ACTION ITEM
Below are the records. Retype, exactly, the lines from the first through the line with "Built From Scratch", and leave out the pictures.
#### DATA SUPPLIED
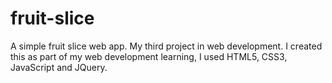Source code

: # fruit-slice
A simple fruit slice web app.
My third project in web development.
I created this as part of my web development learning, I used HTML5, CSS3, JavaScript and JQuery.
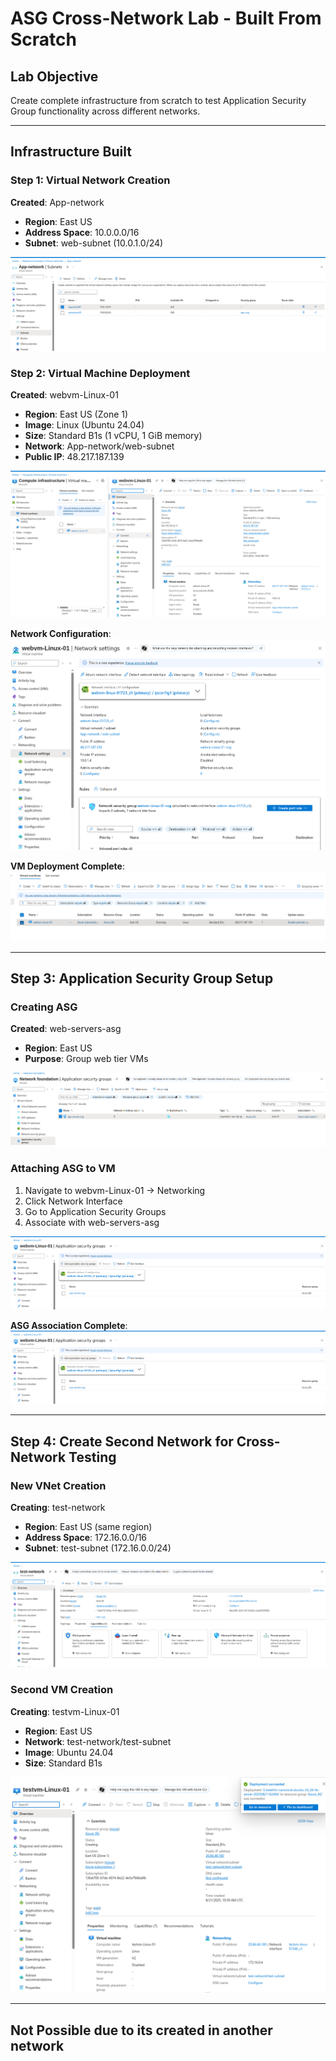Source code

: # ASG Cross-Network Lab - Built From Scratch

## Lab Objective
Create complete infrastructure from scratch to test Application Security Group functionality across different networks.

---

## Infrastructure Built

### Step 1: Virtual Network Creation
**Created**: App-network
- **Region**: East US
- **Address Space**: 10.0.0.0/16
- **Subnet**: web-subnet (10.0.1.0/24)

![alt text](image-13.png)

### Step 2: Virtual Machine Deployment
**Created**: webvm-Linux-01
- **Region**: East US (Zone 1)
- **Image**: Linux (Ubuntu 24.04)
- **Size**: Standard B1s (1 vCPU, 1 GiB memory)
- **Network**: App-network/web-subnet
- **Public IP**: 48.217.187.139

![alt text](image-15.png)

**Network Configuration**:
![alt text](image-16.png)

**VM Deployment Complete**:
![alt text](image-17.png)

---

## Step 3: Application Security Group Setup

### Creating ASG
**Created**: web-servers-asg
- **Region**: East US
- **Purpose**: Group web tier VMs

![alt text](image-18.png)

### Attaching ASG to VM
1. Navigate to webvm-Linux-01 → Networking
2. Click Network Interface
3. Go to Application Security Groups
4. Associate with web-servers-asg

![alt text](image-19.png)

**ASG Association Complete**:
![alt text](image-20.png)

---

## Step 4: Create Second Network for Cross-Network Testing

### New VNet Creation
**Creating**: test-network
- **Region**: East US (same region)
- **Address Space**: 172.16.0.0/16
- **Subnet**: test-subnet (172.16.0.0/24)

![alt text](image-21.png)

### Second VM Creation
**Creating**: testvm-Linux-01
- **Region**: East US
- **Network**: test-network/test-subnet
- **Image**: Ubuntu 24.04
- **Size**: Standard B1s

![alt text](image-22.png)

---

## Not Possible due to its created in another network

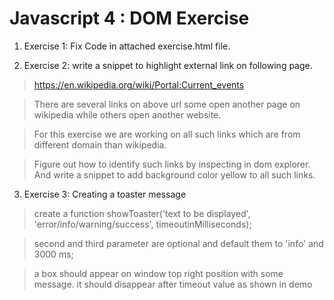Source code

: # Javascript 4 : DOM Exercise
1. Exercise 1: Fix Code in attached exercise.html file.

2. Exercise 2: write a snippet to highlight external link on following page.
 
> https://en.wikipedia.org/wiki/Portal:Current_events

> There are several links on above url some open another page on wikipedia while others open another website.

> For this exercise we are working on all such links which are from different domain than wikipedia.

> Figure out how to identify such links by inspecting in dom explorer. And write a snippet to add background color yellow to all such links.



3. Exercise 3: Creating a toaster message

> create a function showToaster('text to be displayed', 'error/info/warning/success', timeoutinMilliseconds);

> second and third parameter are optional and default them to 'info' and 3000 ms;

> a box should appear on window top right position with some message. it should disappear after timeout value as shown in demo


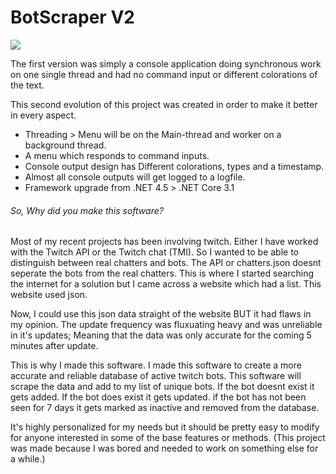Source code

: # BotScraper V2
![](http://bytevaultstudio.se/ShareX/CB5qyH6HSc.gif)

The first version was simply a console application doing synchronous work on one single thread and had no command input or different colorations of the text.

This second evolution of this project was created in order to make it better in every aspect.
- Threading > Menu will be on the Main-thread and worker on a background thread.
- A menu which responds to command inputs.
- Console output design has Different colorations, types and a timestamp.
- Almost all console outputs will get logged to a logfile.
- Framework upgrade from .NET 4.5 > .NET Core 3.1

###### So, Why did you make this software?
Most of my recent projects has been involving twitch. Either I have worked with the Twitch API or the Twitch chat (TMI).
So I wanted to be able to distinguish between real chatters and bots. The API or chatters.json doesnt seperate the bots from the real chatters.
This is where I started searching the internet for a solution but I came across a website which had a list. This website used json.

Now, I could use this json data straight of the website BUT it had flaws in my opinion. 
The update frequency was fluxuating heavy and was unreliable in it's updates; Meaning that the data was only accurate for the coming 5 minutes after update.

This is why I made this software. I made this software to create a more accurate and reliable database of active twitch bots.
This software will scrape the data and add to my list of unique bots. 
If the bot doesnt exist it gets added.
If the bot does exist it gets updated.
if the bot has not been seen for 7 days it gets marked as inactive and removed from the database.

It's highly personalized for my needs but it should be pretty easy to modify for anyone interested in some of the base features or methods.
(This project was made because I was bored and needed to work on something else for a while.)
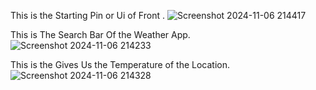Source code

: This is the Starting Pin or Ui of Front .
![Screenshot 2024-11-06 214417](https://github.com/user-attachments/assets/4ff32050-2962-445a-875e-e5ebead77a9e)

This is The Search Bar Of the Weather App.
![Screenshot 2024-11-06 214233](https://github.com/user-attachments/assets/9c40fc0f-f7df-4863-9c10-ecf697e4f376)


This is the Gives Us the Temperature of the Location.
![Screenshot 2024-11-06 214328](https://github.com/user-attachments/assets/b5c5a4fd-432e-406f-a388-957db659fb67)


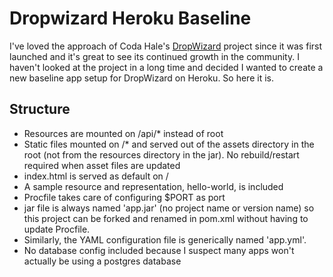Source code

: # Dropwizard Heroku Baseline

I've loved the approach of Coda Hale's [DropWizard](http://dropwizard.io) project since it was first launched and it's great to see its continued growth in the community. I haven't looked at the project in a long time and decided I wanted to create a new baseline app setup for DropWizard on Heroku. So here it is.

## Structure

* Resources are mounted on /api/* instead of root
* Static files mounted on /* and served out of the assets directory in the root (not from the resources directory in the jar). No rebuild/restart required when asset files are updated
* index.html is served as default on /
* A sample resource and representation, hello-world, is included
* Procfile takes care of configuring $PORT as port
* jar file is always named 'app.jar' (no project name or version name) so this project can be forked and renamed in pom.xml without having to update Procfile. 
* Similarly, the YAML configuration file is generically named 'app.yml'.
* No database config included because I suspect many apps won't actually be using a postgres database
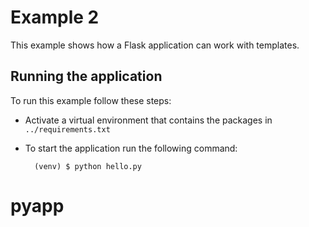 Example 2
=========

This example shows how a Flask application can work with templates.

Running the application
-----------------------

To run this example follow these steps:

- Activate a virtual environment that contains the packages in `../requirements.txt`
- To start the application run the following command:

        (venv) $ python hello.py
# pyapp
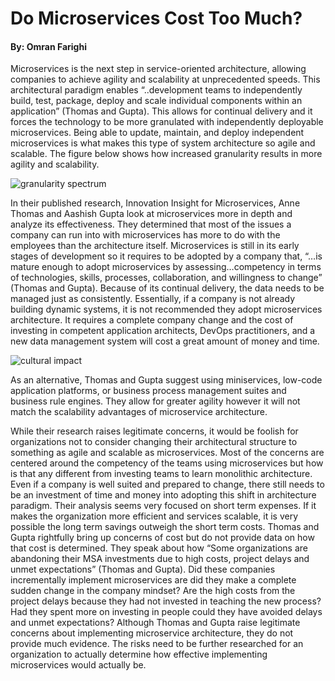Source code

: # Do Microservices Cost Too Much?
#### By: Omran Farighi

Microservices is the next step in service-oriented architecture, allowing companies to achieve agility and scalability at unprecedented speeds.
This architectural paradigm enables “..development teams to independently build, test, package, deploy and scale individual components within 
an application” (Thomas and Gupta). This allows for continual delivery and it forces the technology to be more granulated with independently
deployable microservices. Being able to update, maintain, and deploy independent microservices is what makes this type of system architecture 
so agile and scalable. The figure below shows how increased granularity results in more agility and scalability.  

![granularity spectrum](https://github.com/omran-farighi/microservice_architecture/blob/main/Blog%201/MSA%20granularity%20spectrum.png)

In their published research, Innovation Insight for Microservices, Anne Thomas and Aashish Gupta look at microservices more in depth and analyze
its effectiveness. They determined that most of the issues a company can run into with microservices has more to do with the employees than the 
architecture itself. Microservices is still in its early stages of development so it requires to be adopted by a company that, “…is mature enough
to adopt microservices by assessing…competency in terms of technologies, skills, processes, collaboration, and willingness to change” (Thomas and Gupta).
Because of its continual delivery, the data needs to be managed just as consistently. Essentially, if a company is not already building dynamic systems,
it is not recommended they adopt microservices architecture. It requires a complete company change and the cost of investing in competent application 
architects, DevOps practitioners, and a new data management system will cost a great amount of money and time.

![cultural impact](https://github.com/omran-farighi/microservice_architecture/blob/main/Blog%201/MSA%20prereq%20and%20cultural%20impact.png)

As an alternative, Thomas and Gupta suggest using miniservices, low-code application platforms, or business process management suites and business
rule engines. They allow for greater agility however it will not match the scalability advantages of microservice architecture. 

While their research raises legitimate concerns, it would be foolish for organizations not to consider changing their architectural structure
to something as agile and scalable as microservices. Most of the concerns are centered around the competency of the teams using microservices 
but how is that any different from investing teams to learn monolithic architecture. Even if a company is well suited and prepared to change, 
there still needs to be an investment of time and money into adopting this shift in architecture paradigm. Their analysis seems very focused 
on short term expenses. If it makes the organization more efficient and services scalable, it is very possible the long term savings outweigh 
the short term costs. Thomas and Gupta rightfully bring up concerns of cost but do not provide data on how that cost is determined. They speak
about how “Some organizations are abandoning their MSA investments due to high costs, project delays and unmet expectations” (Thomas and Gupta).
Did these companies incrementally implement microservices are did they make a complete sudden change in the company mindset? Are the high costs 
from the project delays because they had not invested in teaching the new process? Had they spent more on investing in people could they have
avoided delays and unmet expectations? Although Thomas and Gupta raise legitimate concerns about implementing microservice architecture, they
do not provide much evidence. The risks need to be further researched for an organization to actually determine how effective implementing 
microservices would actually be.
########
PROBLEM SOLUTION
Source code

: # fruit-slice
A simple fruit slice web app.
My third project in web development.
I created this as part of my web development learning, I used HTML5, CSS3, JavaScript and JQuery.
Source code

: # ASG Cross-Network Lab - Built From Scratch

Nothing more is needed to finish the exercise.